Thoughts about "Compile-time types" talk
Alex
AJ at gmail.com
Thu May 16 03:37:21 UTC 2019
On Wednesday, 15 May 2019 at 19:28:21 UTC, H. S. Teoh wrote:
> On Wed, May 15, 2019 at 06:57:02PM +0000, Alex via
> Digitalmars-d wrote: [...]
>> D already does all this but the language clearly was not
>> designed with the intention to unify them.
>>
>> For example,
>>
>> int x = 3;
>> if (x == 3) fart;
>>
>> Hear the compiler should be able to reason that x = 3 and to
>> optimize it all to
>>
>> fart;
>>
>>
>> This requires flow analysis but if everything is 100% analyzed
>> correctly the compiler could in theory determine if any
>> statement is reducible and cascade everything if necessary
>> until all that's left are things that are not reducible.
>>
>> It's pretty simple in theory but probably very difficult to
>> modify a pre-existing compiler that was designed without it to
>> use it.
>
> Good news: this is not just theory, and you don't have to
> modify any compiler to achieve this. Just compile the above
> code with LDC (ldc2 -O3) and look at the disassembly. :-)
>
Yeah, I was just using it as an example.... most modern compilers
can do some mixture and in fact do.
> In fact, the LDC optimizer is capable of far more than you
> might think. I've seen it optimize an entire benchmark,
> complete with functions, user-defined types, etc., into a
> single return instruction because it determined that the
> program's output does not depend on any of it.
Yes, this is because the evolution of compilers is moving towards
what we are talking about. We are not the first to think about
things this way, in fact, all things evolve in such ways. The
"first compiler"(the abacus?) was meta programming at the time.

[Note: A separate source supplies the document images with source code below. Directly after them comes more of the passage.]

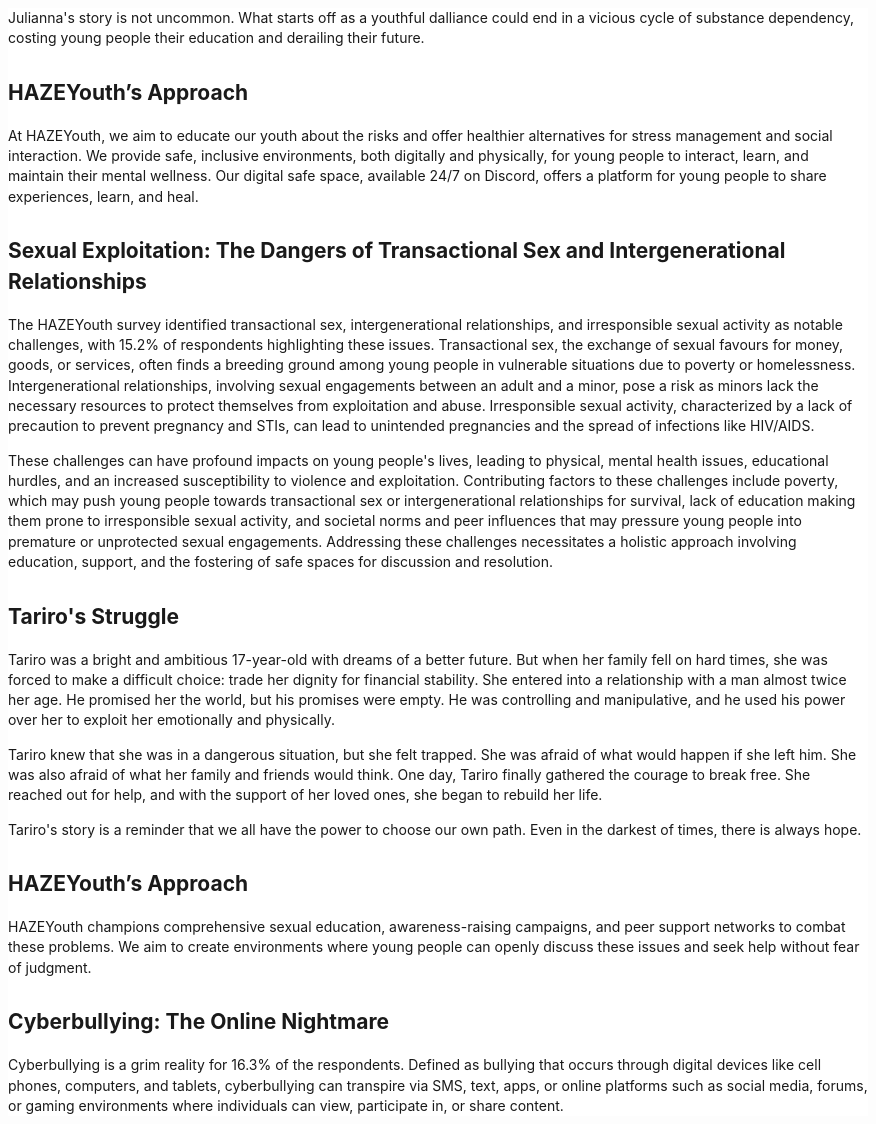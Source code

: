 Julianna's story is not uncommon. What starts off as a youthful dalliance could end in a vicious cycle of substance dependency, costing young people their education and derailing their future. 

## HAZEYouth’s Approach
At HAZEYouth, we aim to educate our youth about the risks and offer healthier alternatives for stress management and social interaction. We provide safe, inclusive environments, both digitally and physically, for young people to interact, learn, and maintain their mental wellness. Our digital safe space, available 24/7 on Discord, offers a platform for young people to share experiences, learn, and heal.

## Sexual Exploitation: The Dangers of Transactional Sex and Intergenerational Relationships 
The HAZEYouth survey identified transactional sex, intergenerational relationships, and irresponsible sexual activity as notable challenges, with 15.2% of respondents highlighting these issues. Transactional sex, the exchange of sexual favours for money, goods, or services, often finds a breeding ground among young people in vulnerable situations due to poverty or homelessness. Intergenerational relationships, involving sexual engagements between an adult and a minor, pose a risk as minors lack the necessary resources to protect themselves from exploitation and abuse. Irresponsible sexual activity, characterized by a lack of precaution to prevent pregnancy and STIs, can lead to unintended pregnancies and the spread of infections like HIV/AIDS.

These challenges can have profound impacts on young people's lives, leading to physical, mental health issues, educational hurdles, and an increased susceptibility to violence and exploitation. Contributing factors to these challenges include poverty, which may push young people towards transactional sex or intergenerational relationships for survival, lack of education making them prone to irresponsible sexual activity, and societal norms and peer influences that may pressure young people into premature or unprotected sexual engagements. Addressing these challenges necessitates a holistic approach involving education, support, and the fostering of safe spaces for discussion and resolution.

## Tariro's Struggle
Tariro was a bright and ambitious 17-year-old with dreams of a better future. But when her family fell on hard times, she was forced to make a difficult choice: trade her dignity for financial stability. She entered into a relationship with a man almost twice her age. He promised her the world, but his promises were empty. He was controlling and manipulative, and he used his power over her to exploit her emotionally and physically.

Tariro knew that she was in a dangerous situation, but she felt trapped. She was afraid of what would happen if she left him. She was also afraid of what her family and friends would think.
One day, Tariro finally gathered the courage to break free. She reached out for help, and with the support of her loved ones, she began to rebuild her life.

Tariro's story is a reminder that we all have the power to choose our own path. Even in the darkest of times, there is always hope.

## HAZEYouth’s Approach
HAZEYouth champions comprehensive sexual education, awareness-raising campaigns, and peer support networks to combat these problems. We aim to create environments where young people can openly discuss these issues and seek help without fear of judgment.

## Cyberbullying: The Online Nightmare 
Cyberbullying is a grim reality for 16.3% of the respondents. Defined as bullying that occurs through digital devices like cell phones, computers, and tablets, cyberbullying can transpire via SMS, text, apps, or online platforms such as social media, forums, or gaming environments where individuals can view, participate in, or share content.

> Writing the output into a file (cause a visible effect to
> prevent the optimizer from eliding the entire program) doesn't
> always help either, because the optimizer would then run the
> entire program at compile-time then emit the equivalent of:
>
> enum answer = 123;
> outputfile.writeln(answer);
>
> The only way to get an accurate benchmark is to make it do
> non-trivial work -- non-trivial meaning every operation the
> program does contributes to its output, and said operations
> cannot be (easily) simplified into a precomputed result. The
> easiest way to do this is for the program to read some input
> that can only be known at runtime, then perform the calculation
> on this input. (Of course, there's a certain complexity limit
> to LDC's aggressive optimizer; I don't think it'd optimize away
> an NP-complete problem with fixed input at compile-time, for
> example. But it's much easier to read an integer at runtime
> than to implement a SAT solver just so LDC won't optimize it
> all away at compile-time. :-D Well actually, I'm sure the LDC
> optimizer will give up long before you give it an NP-complete
> problem, but in theory it *could* just run the entire program
> at compile-time if all inputs are already known.)
A programming is, is a very complicated mathematical equation. A
compiler "simplifies" the equation so that it is easier to work
with(faster, less space, etc). What's more mind blowing is that
this is actually true... that is, the universe seems to be one
giant mathematical processing machine. Men 200 years ago working
on the foundations of computing had no idea about this stuff and
that there would be these deep relationships between math,
computers, and life itself. I think humanity is just scratching
the surface though.
In any case, a program is just an equation, a compiler a
simplifier. A compiler attempts to compile everything down to a
final result, certain inputs are not known at compile time so
they are determined at "run time".
Imagine this: Imagine you have some complex program, say a pc
video game. What is the purpose of this program? Is it to run it
and experience? NAY! It is a final result ultimately! If the
compiler could, hypothetically, compile it down to a final value,
that would be ideal. What is the final value though? Well, it is
the experience of game in to the human mind. Imagine you could
experience it without having to waste hours and hours... that
would be the ideal compiler.
Obviously here I'm taking a very general definition of
compiler... but again, this is where things are headed. The
universe has time and space... the only way to make more time is
to reduce the costs and increase the space. Eventually humans
will have uC in their brains where they can experience things
much quicker, interface with the "compiler" much quicker, etc...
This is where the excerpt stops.